▶ _Work order_
Each line of the data that mentions the string "only" needs to be identified and copied.

Source records:
::::::

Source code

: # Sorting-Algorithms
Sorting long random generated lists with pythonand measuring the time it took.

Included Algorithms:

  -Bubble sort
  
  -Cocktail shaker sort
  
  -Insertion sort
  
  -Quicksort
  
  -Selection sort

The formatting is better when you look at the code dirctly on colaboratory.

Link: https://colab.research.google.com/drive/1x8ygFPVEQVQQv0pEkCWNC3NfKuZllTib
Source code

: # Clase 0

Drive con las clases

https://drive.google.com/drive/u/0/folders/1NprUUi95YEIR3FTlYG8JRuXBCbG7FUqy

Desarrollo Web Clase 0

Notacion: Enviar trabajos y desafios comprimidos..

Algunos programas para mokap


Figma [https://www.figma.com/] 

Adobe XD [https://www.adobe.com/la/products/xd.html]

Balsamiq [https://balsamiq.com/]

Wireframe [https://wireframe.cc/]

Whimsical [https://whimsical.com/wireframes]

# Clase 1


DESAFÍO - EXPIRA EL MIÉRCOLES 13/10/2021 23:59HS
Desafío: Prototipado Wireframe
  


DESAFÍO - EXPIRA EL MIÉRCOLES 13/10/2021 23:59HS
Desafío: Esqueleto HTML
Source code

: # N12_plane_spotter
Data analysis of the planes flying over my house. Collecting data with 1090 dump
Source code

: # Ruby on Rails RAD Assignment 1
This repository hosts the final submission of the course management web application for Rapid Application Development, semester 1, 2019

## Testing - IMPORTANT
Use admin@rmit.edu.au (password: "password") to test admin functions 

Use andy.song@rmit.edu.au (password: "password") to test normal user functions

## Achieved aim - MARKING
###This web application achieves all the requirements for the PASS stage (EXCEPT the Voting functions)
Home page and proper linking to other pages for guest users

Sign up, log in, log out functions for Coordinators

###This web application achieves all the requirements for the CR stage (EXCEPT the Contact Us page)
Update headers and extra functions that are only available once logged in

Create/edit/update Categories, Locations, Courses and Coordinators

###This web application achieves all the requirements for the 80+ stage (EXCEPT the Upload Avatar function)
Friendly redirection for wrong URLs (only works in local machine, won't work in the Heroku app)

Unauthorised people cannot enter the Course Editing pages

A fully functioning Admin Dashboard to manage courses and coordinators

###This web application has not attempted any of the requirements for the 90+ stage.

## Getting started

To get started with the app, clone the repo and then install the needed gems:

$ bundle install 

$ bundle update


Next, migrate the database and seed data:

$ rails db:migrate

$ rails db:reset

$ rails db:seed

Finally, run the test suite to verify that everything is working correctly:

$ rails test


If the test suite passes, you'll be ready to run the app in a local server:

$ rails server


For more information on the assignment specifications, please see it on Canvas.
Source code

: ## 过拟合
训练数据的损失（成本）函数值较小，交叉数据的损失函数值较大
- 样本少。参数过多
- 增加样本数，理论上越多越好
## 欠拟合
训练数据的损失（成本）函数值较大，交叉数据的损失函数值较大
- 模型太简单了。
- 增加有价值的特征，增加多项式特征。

::::::

▶ _Reply to the exercise_
Update headers and extra functions that are only available once logged in
Friendly redirection for wrong URLs (only works in local machine, won't work in the Heroku app)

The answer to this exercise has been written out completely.